Protocol of the Session on January 20, 2016

Dabei wollen wir gar nicht die Grenzen für Flüchtlinge schließen. Wir wollen nur die Grenzkontrollen zu Österreich verschärfen. Und wir müssen auch nicht fürchten, dass Frankreich oder Belgien oder Polen neue Durchreiseländer werden. Es reicht vollkommen aus, die Grenzkontrollen zu Österreich zu machen. Denn die anderen an Österreich angrenzenden Länder haben sich das alles schon zu eigen gemacht, weswegen von daher kein Durchstrom von Flüchtlingen kommen wird.

Es gibt keine Alternative zu strikten Grenzkontrollen in Deutschland. Alles andere hat versagt. EUSchengen an den Außengrenzen hat nie funktioniert, was die unbedingte Voraussetzung für die Öffnung der Binnengrenzen war. Frontex ist wirkungslos. Die Verhandlungen mit der Türkei haben gar nichts gebracht. 160 000 Flüchtlinge sollten in die einzelnen EU-Länder umverteilt werden und Aufnahme finden. Bei 272 hat die EU-Kommission es geschafft, das sind 0,2 Prozent. Die deutsche Politik müsste aber dafür sorgen, dass das funktioniert. Das ist ein Armutszeugnis der deutschen Politik, wie es das in der Nachkriegsgeschichte überhaupt noch nicht gegeben hat.

(Beifall bei der AfD)

Zu dieser Außensicht, die für sich schon reicht, kommen noch fünf Probleme im Inneren hinzu.
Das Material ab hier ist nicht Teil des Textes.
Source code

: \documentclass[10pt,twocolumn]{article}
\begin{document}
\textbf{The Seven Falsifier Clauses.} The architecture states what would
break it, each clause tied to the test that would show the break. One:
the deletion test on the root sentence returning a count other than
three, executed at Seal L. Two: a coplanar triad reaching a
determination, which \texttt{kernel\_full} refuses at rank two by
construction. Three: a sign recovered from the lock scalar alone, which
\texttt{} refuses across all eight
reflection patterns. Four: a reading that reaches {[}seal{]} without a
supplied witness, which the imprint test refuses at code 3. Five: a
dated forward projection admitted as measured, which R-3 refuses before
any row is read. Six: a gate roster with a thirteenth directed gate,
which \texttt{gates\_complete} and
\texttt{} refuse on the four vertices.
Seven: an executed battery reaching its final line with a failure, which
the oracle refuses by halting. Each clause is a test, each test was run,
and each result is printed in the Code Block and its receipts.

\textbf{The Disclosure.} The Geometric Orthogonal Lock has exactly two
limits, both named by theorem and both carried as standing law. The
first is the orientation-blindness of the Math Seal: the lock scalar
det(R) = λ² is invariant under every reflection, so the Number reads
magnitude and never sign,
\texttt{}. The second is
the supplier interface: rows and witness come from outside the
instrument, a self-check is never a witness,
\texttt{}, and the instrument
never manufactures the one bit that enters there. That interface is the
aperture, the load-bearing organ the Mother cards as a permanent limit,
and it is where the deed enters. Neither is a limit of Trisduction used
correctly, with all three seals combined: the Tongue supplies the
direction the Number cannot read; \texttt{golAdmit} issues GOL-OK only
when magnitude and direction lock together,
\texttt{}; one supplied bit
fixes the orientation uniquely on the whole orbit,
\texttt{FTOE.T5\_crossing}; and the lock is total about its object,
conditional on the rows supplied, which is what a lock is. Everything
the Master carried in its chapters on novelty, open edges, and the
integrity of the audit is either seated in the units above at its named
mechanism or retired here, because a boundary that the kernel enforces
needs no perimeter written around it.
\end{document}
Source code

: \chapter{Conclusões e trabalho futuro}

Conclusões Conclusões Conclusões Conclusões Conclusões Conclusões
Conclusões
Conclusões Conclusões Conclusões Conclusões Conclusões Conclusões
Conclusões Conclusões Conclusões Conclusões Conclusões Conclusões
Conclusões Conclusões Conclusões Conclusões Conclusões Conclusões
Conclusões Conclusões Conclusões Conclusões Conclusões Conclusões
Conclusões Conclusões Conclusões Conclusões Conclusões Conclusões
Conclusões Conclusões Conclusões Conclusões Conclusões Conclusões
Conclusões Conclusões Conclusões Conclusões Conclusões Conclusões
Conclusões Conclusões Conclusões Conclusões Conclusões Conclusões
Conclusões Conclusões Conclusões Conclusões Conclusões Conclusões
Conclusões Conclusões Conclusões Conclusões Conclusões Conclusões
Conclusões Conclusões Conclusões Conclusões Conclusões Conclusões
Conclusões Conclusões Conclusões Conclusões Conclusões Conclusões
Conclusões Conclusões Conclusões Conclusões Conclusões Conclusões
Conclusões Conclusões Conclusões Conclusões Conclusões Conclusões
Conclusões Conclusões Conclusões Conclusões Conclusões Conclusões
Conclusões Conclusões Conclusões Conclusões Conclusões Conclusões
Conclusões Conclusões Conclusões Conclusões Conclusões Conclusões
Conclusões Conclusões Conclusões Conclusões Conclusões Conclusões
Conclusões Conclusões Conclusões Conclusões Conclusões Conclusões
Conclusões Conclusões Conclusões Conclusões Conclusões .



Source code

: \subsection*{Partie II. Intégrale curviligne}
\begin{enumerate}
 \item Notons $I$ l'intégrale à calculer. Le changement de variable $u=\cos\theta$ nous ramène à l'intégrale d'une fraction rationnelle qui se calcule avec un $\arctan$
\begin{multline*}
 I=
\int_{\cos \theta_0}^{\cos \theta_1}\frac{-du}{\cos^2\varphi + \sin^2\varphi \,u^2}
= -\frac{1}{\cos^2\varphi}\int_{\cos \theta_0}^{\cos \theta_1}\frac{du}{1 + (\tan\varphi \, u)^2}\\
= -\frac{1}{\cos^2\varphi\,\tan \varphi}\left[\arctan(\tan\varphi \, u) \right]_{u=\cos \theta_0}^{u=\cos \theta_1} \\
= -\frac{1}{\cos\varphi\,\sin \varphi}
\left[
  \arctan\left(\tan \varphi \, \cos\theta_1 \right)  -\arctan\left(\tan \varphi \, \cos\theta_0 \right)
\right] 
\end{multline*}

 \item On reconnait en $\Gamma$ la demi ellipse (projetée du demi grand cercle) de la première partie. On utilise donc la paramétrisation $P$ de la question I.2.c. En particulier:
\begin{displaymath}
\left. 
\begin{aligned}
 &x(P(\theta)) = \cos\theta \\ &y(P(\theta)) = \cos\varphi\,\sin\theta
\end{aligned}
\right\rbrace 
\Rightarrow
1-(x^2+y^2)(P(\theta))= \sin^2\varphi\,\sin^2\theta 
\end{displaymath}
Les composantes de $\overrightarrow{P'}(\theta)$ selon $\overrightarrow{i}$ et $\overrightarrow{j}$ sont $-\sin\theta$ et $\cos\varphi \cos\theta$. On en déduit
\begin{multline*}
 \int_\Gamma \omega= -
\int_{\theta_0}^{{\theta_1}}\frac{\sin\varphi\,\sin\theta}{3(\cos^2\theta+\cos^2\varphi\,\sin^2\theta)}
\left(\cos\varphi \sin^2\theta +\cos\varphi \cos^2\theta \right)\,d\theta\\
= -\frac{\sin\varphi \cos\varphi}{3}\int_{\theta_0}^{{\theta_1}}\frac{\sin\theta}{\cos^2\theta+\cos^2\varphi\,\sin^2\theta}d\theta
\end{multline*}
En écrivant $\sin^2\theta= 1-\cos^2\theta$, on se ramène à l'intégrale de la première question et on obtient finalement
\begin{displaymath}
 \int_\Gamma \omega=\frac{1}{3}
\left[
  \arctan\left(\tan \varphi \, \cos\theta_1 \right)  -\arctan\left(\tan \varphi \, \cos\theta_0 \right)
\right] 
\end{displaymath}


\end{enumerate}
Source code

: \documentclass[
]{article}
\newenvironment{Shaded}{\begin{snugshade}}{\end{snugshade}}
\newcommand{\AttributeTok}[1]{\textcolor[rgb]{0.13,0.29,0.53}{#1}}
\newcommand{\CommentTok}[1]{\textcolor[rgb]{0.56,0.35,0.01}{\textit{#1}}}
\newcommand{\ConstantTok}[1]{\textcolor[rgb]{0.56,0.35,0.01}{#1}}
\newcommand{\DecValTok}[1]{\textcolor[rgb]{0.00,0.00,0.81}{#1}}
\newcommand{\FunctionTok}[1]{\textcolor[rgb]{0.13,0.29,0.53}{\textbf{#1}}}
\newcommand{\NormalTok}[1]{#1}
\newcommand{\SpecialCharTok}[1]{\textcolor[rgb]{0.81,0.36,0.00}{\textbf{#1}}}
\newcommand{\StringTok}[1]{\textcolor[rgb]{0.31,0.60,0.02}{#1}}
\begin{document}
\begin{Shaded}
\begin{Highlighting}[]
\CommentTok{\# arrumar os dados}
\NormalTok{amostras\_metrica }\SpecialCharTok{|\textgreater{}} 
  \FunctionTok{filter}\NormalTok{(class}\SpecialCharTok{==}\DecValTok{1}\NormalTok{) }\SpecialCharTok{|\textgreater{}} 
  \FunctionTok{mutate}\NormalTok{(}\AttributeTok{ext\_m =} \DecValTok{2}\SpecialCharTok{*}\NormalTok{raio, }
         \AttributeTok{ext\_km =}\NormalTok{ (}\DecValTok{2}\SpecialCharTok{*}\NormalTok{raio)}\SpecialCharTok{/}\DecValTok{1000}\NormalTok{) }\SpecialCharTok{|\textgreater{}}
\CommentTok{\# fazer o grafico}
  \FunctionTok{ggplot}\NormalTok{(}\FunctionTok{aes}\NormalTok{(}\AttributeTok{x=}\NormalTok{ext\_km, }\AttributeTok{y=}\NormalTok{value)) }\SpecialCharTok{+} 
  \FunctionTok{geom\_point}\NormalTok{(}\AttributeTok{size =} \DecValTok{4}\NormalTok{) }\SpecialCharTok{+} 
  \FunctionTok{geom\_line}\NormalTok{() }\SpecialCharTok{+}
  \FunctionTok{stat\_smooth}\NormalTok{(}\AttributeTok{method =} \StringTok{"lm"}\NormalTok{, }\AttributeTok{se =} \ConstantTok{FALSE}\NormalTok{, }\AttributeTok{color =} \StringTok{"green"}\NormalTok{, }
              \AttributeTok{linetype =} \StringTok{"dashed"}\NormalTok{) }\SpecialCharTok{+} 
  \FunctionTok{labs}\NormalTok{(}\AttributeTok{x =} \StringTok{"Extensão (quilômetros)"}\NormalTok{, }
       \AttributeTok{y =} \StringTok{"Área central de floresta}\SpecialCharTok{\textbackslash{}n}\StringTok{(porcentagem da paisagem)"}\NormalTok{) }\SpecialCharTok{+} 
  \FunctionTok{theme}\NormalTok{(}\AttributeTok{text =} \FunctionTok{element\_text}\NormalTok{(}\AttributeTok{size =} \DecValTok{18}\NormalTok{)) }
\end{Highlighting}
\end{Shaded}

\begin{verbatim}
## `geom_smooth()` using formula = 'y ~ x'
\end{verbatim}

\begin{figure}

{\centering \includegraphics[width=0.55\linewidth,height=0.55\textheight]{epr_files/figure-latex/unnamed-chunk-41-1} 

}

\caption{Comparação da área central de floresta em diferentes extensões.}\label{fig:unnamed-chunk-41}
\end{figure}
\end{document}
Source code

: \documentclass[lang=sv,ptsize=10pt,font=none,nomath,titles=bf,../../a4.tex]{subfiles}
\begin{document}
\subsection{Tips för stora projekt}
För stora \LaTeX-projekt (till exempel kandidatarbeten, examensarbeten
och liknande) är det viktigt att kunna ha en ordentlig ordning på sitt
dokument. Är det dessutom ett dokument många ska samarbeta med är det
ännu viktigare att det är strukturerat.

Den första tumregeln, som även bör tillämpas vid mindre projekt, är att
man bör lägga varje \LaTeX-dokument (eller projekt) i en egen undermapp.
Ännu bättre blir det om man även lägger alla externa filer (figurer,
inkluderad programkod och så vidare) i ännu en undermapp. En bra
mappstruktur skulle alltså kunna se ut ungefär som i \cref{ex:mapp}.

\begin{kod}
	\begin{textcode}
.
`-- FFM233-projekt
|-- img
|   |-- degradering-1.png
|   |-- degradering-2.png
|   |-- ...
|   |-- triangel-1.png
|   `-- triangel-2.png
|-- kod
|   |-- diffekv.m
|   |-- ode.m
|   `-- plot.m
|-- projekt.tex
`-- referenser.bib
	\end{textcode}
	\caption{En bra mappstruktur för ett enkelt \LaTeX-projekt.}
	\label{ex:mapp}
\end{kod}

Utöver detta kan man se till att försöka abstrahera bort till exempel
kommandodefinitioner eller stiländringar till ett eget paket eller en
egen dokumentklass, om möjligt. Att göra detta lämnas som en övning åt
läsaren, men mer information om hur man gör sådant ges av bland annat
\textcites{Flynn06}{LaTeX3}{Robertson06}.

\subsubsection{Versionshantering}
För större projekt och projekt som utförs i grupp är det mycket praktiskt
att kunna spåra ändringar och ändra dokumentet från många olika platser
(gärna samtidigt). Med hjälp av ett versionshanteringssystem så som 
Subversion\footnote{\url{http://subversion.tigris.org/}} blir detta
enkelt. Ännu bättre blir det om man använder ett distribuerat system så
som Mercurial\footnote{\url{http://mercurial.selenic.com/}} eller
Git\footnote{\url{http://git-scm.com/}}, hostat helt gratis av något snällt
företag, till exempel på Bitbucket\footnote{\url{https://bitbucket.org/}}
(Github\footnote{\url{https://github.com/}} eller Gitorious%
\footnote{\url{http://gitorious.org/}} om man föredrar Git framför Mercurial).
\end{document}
(Frank Schmitt SPD: Oder auch sechs!)

Auch Deutschland kann den ungebremsten Anstieg nicht länger bewältigen. Täglich kommen

trotz bitterer Kälte 3 000 bis 4 000 Menschen – das war Stand 7. Januar 2016. Aufs Jahr gerechnet wären das noch einmal 1,3 Millionen. Die Zahl ist nicht mehr handhabbar, das wissen wir von den Ländern und Kommunen.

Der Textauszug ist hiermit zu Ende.